Among its many recipes it stands up the one with cod, dedicated to his good friend Wenceslao Fernández Flórez, which reveals the author's sense of humour: "You take a very thin piece of cod, as thin as Wenceslao Fernández Flórez, and you take some tomatoes, too fat, so fat like me. Season Florez and chop me in pieces, and in a saucepan put a layer of pieces of desalted Flórez and a layer of myself. When Flórez is cooked; simmer, top with olive oil lightly fried with lots of onions and garlic. Ten more minutes of fire and a final touch of mince parsley with some salt if needed. And that's life. I will be split by the axis, but you, my friend, you run out of salt which is far worse."

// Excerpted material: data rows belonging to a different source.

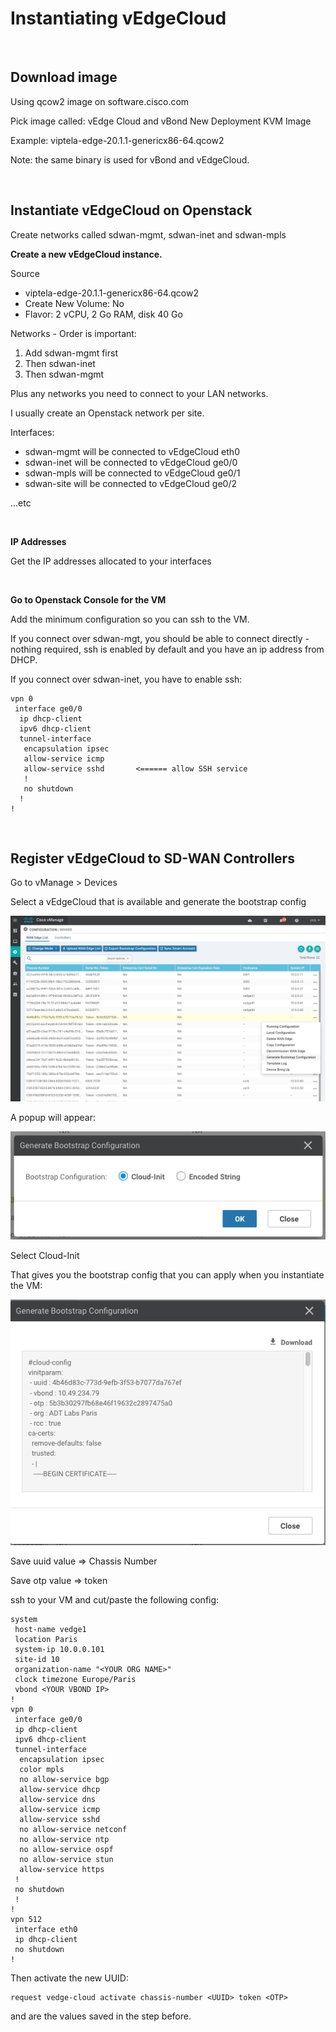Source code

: # Instantiating vEdgeCloud

<br>


## Download image

Using qcow2 image on software.cisco.com

Pick image called: vEdge Cloud and vBond New Deployment KVM Image

Example: viptela-edge-20.1.1-genericx86-64.qcow2

Note: the same binary is used for vBond and vEdgeCloud.

<br>


## Instantiate vEdgeCloud on Openstack

Create networks called sdwan-mgmt, sdwan-inet and sdwan-mpls

**Create a new vEdgeCloud instance.**

Source
- viptela-edge-20.1.1-genericx86-64.qcow2
- Create New Volume: No
- Flavor: 2 vCPU,  2 Go RAM, disk 40 Go

Networks - Order is important:
1. Add sdwan-mgmt first
2. Then sdwan-inet
3. Then sdwan-mgmt


Plus any networks you need to connect to your LAN networks.

I usually create an Openstack network per site.


Interfaces:
- sdwan-mgmt will be connected to vEdgeCloud eth0
- sdwan-inet will be connected to vEdgeCloud ge0/0
- sdwan-mpls will be connected to vEdgeCloud ge0/1
- sdwan-site will be connected to vEdgeCloud ge0/2

...etc

<br>


**IP Addresses**

Get the IP addresses allocated to your interfaces

<br>


**Go to Openstack Console for the VM**


Add the minimum configuration so you can ssh to the VM.


If you connect over sdwan-mgt, you should be able to connect directly - nothing required, ssh is enabled by default and you have an ip address from DHCP.


If you connect over sdwan-inet, you have to enable ssh:

```
vpn 0
 interface ge0/0
  ip dhcp-client
  ipv6 dhcp-client
  tunnel-interface
   encapsulation ipsec
   allow-service icmp
   allow-service sshd       <====== allow SSH service
   !
   no shutdown
  !
!
```

<br>

## Register vEdgeCloud to SD-WAN Controllers


Go to vManage > Devices

Select a vEdgeCloud that is available and generate the bootstrap config

![vedgecloud-01](img/vedgecloud-01.png)



A popup will appear:

![vedgecloud-02](img/vedgecloud-02.png)

Select Cloud-Init

That gives you the bootstrap config that you can apply when you instantiate the VM:

![vedgecloud-03](img/vedgecloud-03.png)



Save uuid value => Chassis Number

Save otp value => token

ssh to your VM and cut/paste the following config:

```
system
 host-name vedge1
 location Paris
 system-ip 10.0.0.101
 site-id 10
 organization-name "<YOUR ORG NAME>"
 clock timezone Europe/Paris
 vbond <YOUR VBOND IP>
!
vpn 0
 interface ge0/0
 ip dhcp-client
 ipv6 dhcp-client
 tunnel-interface
  encapsulation ipsec
  color mpls
  no allow-service bgp
  allow-service dhcp
  allow-service dns
  allow-service icmp
  allow-service sshd
  no allow-service netconf
  no allow-service ntp
  no allow-service ospf
  no allow-service stun
  allow-service https
 !
 no shutdown
 !
!
vpn 512
 interface eth0
 ip dhcp-client
 no shutdown
!
```

 

Then activate the new UUID:

```
request vedge-cloud activate chassis-number <UUID> token <OTP>
```

<UUID> and <TOKEN> are the values saved in the step before.



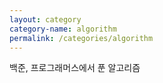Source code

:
 ```yaml
---
layout: category
category-name: algorithm
permalink: /categories/algorithm
---
```


백준, 프로그래머스에서 푼 알고리즘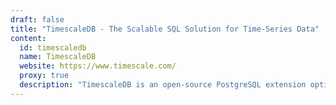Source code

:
 ```yaml
---
draft: false
title: "TimescaleDB - The Scalable SQL Solution for Time-Series Data"
content:
  id: timescaledb
  name: TimescaleDB
  website: https://www.timescale.com/
  proxy: true
  description: "TimescaleDB is an open-source PostgreSQL extension optimized for scalable, high-performance time-series data management with full SQL support."
---
```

His description of exact time it takes a good "Lacón con grelos" (shoulder of pork with turnip greens) is also curious. "Picadillo" says: "At nine o'clock in the morning, after washing it well, you get to cook the shoulder of pork in enough amount of water. At eleven turnip greens and chorizos are added. At twelve, the peeled whole potatoes. And at one chorizos and lacón are placed in a plate, potatoes and turnip greens in another, and everything on the table, which must be previously surrounded by hungry citizens and plenty of Ribeiro wine stock".

It is striking that only two paragraphs in his extensive cookbook "The practical Cuisine" were devoted to octopus: "Cured Octopus Stew. Recipe of our fairs, which preparation is reduced to the following: a lot of oil, lots of paprika, lots of salt and a big scissors, not very aseptic, to cut as soon as it is cooked. Then, one real (a kind of coin at his time), two real, or more real, depending on appetite of everyone."

== Works ==

- 36 maneras de guisar el bacalao (1901).
- La cocina popular gallega y recetas para la cuaresma.
- Pote aldeano.
- El rancho de la tropa (1909).
- Vigilia reservada: minutas y recetas (1913).
- La cocina práctica (1915), con prólogo de Dª Emilia Pardo Bazán.